(Source material)

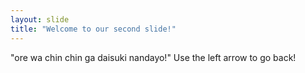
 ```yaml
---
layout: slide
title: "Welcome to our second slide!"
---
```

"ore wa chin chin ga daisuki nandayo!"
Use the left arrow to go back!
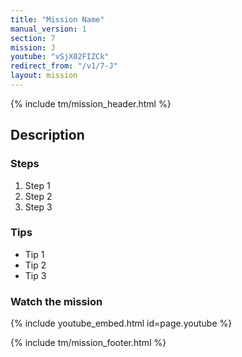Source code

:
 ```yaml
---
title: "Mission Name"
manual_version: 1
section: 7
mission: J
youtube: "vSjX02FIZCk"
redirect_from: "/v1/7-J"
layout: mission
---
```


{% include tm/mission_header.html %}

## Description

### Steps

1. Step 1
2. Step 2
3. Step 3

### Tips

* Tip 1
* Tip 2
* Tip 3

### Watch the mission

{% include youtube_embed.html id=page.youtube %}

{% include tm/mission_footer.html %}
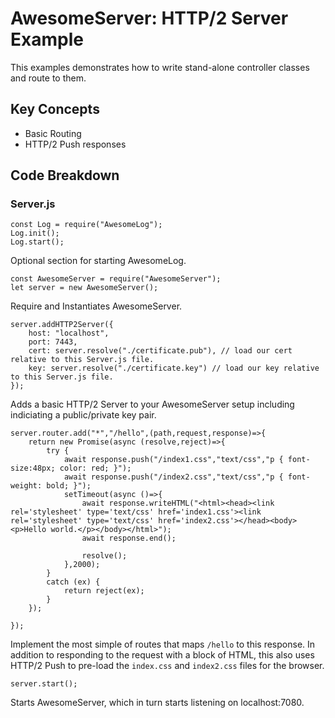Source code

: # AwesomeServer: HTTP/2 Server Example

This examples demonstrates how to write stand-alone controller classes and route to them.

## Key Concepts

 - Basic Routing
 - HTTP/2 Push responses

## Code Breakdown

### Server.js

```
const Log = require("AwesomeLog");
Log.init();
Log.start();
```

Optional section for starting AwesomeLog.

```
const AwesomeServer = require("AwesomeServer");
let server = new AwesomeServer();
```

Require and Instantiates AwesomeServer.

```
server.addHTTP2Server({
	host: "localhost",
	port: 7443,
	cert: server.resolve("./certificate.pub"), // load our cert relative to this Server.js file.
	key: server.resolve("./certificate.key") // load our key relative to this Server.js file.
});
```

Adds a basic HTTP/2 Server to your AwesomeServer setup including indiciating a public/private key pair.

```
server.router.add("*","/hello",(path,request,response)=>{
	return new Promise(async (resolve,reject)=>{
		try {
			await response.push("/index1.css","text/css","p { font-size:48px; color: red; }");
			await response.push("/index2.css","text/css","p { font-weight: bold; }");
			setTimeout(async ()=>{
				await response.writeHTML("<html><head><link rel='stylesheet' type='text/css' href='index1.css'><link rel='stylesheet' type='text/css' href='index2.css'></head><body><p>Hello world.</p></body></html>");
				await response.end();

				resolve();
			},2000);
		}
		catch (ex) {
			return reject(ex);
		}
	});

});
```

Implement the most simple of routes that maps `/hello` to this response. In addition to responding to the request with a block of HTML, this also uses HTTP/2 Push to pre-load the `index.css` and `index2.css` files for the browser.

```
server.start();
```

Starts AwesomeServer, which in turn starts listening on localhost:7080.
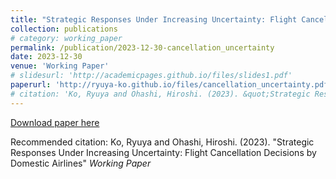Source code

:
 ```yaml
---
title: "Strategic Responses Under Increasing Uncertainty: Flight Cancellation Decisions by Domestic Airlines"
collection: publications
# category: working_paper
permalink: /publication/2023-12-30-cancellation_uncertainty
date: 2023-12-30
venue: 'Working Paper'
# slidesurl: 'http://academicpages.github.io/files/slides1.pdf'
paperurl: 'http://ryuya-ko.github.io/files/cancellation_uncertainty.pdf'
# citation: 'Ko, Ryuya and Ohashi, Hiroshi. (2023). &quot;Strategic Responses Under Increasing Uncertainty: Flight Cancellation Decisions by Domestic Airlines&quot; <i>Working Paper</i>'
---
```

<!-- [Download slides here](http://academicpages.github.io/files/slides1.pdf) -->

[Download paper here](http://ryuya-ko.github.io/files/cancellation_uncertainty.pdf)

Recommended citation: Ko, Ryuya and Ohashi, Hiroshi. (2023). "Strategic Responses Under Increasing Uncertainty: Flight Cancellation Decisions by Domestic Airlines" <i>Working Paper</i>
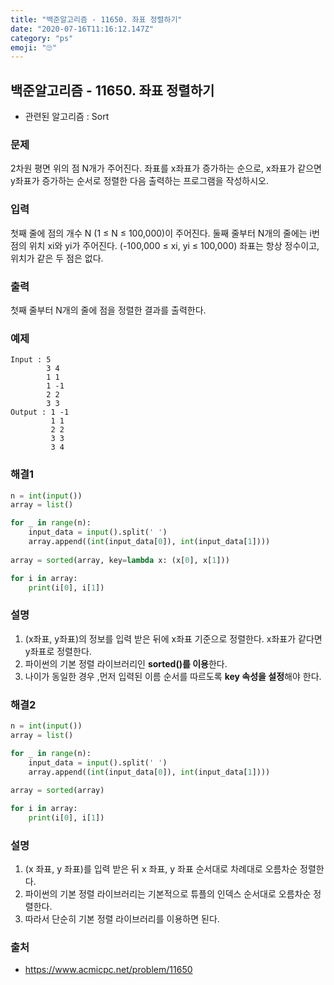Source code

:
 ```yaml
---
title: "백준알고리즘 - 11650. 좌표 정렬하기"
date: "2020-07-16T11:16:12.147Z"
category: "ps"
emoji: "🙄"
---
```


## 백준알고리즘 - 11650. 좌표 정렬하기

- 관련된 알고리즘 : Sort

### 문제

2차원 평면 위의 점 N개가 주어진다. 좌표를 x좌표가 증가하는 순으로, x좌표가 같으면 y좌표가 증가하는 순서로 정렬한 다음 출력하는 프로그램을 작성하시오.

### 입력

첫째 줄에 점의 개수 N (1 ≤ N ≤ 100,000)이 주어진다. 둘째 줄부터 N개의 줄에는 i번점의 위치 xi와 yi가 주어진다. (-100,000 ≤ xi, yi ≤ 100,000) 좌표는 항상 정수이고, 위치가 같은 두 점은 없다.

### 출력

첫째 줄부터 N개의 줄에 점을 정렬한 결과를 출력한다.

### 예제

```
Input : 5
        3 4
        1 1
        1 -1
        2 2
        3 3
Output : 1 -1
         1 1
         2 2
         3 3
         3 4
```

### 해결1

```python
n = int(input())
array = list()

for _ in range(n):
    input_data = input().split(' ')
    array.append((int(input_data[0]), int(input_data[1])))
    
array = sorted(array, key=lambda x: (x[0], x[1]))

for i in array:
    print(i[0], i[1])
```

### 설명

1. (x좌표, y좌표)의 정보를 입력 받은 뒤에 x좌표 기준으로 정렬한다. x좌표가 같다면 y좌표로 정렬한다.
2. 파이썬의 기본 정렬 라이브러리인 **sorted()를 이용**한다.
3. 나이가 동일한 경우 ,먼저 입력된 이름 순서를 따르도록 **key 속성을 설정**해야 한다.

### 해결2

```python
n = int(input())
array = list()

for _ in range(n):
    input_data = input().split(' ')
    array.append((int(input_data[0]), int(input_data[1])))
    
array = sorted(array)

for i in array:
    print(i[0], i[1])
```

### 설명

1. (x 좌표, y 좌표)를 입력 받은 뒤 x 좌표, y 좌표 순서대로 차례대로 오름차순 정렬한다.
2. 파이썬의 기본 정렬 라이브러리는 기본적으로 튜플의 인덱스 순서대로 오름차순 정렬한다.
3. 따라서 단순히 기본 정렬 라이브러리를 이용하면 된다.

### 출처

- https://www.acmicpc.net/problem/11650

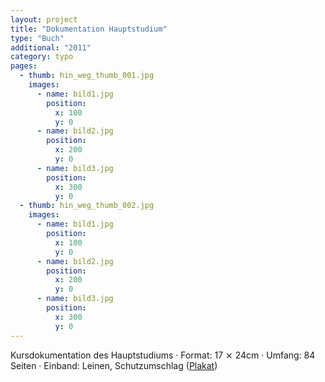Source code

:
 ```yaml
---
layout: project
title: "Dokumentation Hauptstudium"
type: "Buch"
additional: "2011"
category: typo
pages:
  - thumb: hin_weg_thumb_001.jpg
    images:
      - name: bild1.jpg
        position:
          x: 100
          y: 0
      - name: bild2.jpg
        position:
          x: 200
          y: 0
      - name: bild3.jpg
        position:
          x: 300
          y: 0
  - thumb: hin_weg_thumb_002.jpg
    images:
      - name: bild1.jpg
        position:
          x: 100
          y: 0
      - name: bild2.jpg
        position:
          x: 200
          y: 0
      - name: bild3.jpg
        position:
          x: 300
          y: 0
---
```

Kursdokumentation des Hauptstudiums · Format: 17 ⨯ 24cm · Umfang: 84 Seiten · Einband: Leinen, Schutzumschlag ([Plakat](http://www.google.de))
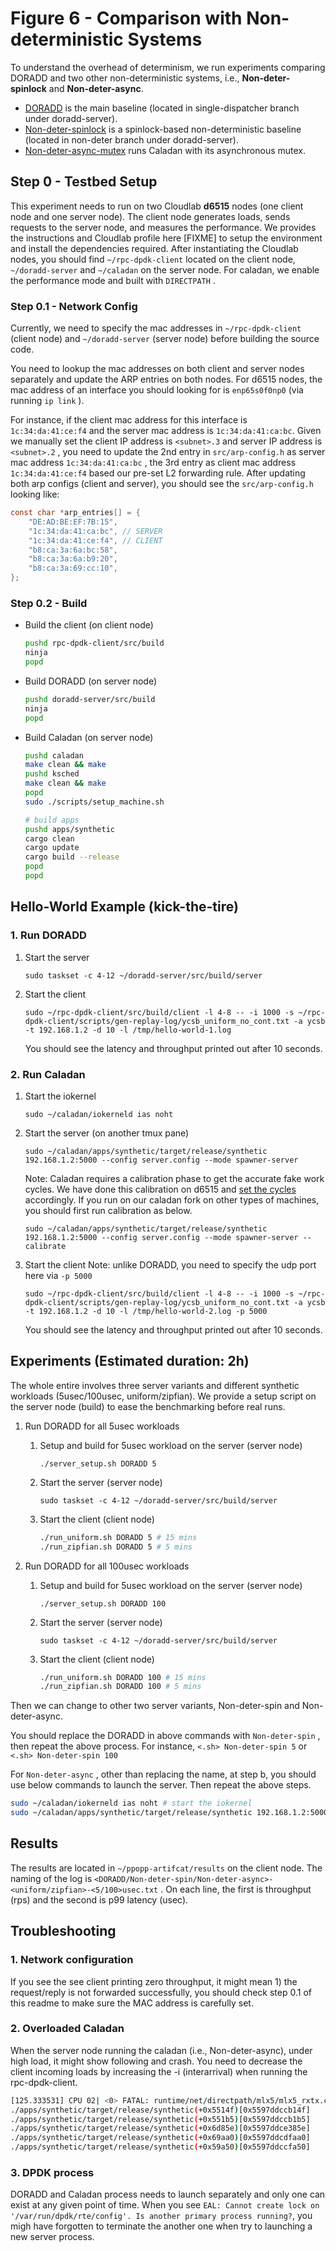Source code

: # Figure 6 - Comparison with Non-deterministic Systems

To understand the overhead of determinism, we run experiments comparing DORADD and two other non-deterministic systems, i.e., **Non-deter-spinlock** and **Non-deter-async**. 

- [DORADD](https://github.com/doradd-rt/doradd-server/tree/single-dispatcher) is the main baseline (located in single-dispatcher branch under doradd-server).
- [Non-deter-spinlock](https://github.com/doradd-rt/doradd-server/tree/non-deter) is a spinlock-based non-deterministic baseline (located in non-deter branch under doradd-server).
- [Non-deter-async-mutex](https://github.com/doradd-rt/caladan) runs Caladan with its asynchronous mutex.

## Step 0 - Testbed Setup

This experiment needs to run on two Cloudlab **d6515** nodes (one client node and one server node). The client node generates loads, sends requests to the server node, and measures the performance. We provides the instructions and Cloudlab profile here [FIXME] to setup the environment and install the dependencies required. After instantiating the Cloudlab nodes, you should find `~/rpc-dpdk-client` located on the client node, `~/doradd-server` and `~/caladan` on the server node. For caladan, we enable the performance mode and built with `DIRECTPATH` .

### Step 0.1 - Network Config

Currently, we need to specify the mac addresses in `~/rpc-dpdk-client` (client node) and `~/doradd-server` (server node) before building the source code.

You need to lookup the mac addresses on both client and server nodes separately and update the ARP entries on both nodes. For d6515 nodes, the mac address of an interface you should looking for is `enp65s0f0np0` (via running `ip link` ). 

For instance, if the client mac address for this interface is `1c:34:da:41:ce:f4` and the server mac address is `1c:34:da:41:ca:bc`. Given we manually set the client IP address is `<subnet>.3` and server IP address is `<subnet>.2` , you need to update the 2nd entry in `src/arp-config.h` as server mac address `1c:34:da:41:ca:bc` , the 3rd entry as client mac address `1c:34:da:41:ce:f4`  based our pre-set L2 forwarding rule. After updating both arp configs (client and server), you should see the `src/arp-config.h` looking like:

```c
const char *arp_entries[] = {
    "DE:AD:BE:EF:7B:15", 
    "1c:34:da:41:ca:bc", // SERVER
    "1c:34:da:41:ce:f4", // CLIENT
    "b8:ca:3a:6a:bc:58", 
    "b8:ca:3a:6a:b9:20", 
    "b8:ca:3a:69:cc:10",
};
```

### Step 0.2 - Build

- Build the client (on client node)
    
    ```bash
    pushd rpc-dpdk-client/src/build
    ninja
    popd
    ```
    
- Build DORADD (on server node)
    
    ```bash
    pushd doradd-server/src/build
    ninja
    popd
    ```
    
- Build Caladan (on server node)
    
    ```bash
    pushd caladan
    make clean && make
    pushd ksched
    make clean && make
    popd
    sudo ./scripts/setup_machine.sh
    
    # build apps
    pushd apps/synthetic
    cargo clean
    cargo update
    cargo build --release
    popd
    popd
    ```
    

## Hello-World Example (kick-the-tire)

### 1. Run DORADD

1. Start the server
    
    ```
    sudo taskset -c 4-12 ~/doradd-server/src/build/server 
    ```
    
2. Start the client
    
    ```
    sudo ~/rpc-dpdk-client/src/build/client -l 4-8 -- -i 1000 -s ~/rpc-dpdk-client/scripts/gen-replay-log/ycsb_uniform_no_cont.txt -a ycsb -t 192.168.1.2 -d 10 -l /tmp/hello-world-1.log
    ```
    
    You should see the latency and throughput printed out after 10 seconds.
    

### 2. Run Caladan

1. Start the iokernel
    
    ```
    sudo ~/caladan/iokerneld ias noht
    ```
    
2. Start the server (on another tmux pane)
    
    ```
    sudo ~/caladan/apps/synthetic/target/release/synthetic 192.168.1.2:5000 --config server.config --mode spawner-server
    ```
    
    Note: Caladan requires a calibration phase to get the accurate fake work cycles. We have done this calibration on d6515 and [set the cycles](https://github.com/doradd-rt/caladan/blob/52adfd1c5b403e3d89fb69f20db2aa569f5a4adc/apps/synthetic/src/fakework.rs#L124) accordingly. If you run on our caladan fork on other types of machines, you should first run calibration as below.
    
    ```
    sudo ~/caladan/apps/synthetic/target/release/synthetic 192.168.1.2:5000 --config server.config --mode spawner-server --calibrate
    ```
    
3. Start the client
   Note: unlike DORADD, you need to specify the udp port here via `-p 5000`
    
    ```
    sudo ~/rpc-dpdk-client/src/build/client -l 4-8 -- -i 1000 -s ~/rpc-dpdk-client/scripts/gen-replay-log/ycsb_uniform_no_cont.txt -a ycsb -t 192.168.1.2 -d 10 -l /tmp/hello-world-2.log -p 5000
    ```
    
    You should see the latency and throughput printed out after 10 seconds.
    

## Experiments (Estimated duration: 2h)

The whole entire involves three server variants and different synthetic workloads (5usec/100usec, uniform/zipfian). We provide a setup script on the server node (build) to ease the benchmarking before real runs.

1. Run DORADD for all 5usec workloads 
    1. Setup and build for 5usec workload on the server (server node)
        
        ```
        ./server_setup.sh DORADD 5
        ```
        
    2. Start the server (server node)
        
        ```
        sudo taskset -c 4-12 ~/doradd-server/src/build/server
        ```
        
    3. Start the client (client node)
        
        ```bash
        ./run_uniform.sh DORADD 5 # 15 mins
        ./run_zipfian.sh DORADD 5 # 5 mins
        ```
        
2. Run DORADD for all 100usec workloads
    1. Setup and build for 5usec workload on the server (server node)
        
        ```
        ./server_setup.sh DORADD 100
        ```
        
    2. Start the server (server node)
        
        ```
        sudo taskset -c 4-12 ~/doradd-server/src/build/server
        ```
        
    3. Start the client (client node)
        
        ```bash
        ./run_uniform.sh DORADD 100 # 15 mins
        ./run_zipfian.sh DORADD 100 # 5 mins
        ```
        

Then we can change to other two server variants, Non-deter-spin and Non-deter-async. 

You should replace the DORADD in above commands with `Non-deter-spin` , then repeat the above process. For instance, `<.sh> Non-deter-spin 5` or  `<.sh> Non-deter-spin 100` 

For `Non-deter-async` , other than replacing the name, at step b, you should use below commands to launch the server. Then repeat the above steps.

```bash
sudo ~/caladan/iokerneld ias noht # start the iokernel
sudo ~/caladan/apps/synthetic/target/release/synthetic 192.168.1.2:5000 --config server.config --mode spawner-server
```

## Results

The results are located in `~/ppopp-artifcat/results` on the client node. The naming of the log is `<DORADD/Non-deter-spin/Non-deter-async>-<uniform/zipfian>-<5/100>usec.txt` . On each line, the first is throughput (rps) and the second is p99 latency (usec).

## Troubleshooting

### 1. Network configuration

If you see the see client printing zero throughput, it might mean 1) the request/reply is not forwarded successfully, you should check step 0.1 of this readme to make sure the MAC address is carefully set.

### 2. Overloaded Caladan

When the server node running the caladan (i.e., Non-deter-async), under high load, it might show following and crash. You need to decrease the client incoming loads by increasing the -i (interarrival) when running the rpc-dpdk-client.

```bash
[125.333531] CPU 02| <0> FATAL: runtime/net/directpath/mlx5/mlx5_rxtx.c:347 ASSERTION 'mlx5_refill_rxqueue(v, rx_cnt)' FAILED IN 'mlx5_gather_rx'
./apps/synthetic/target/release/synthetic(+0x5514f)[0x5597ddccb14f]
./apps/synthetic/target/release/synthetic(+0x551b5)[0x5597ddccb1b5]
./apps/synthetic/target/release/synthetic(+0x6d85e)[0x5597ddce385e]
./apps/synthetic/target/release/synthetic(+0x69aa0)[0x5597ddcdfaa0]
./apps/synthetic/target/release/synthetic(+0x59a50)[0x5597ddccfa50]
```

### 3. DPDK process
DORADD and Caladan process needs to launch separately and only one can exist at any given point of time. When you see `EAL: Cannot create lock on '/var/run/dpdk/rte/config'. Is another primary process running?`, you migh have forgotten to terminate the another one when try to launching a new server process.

(End Source material)

What the task asks:
Each line of the material above that holds "might" counts once; give the total and nothing else.

Written answer:
2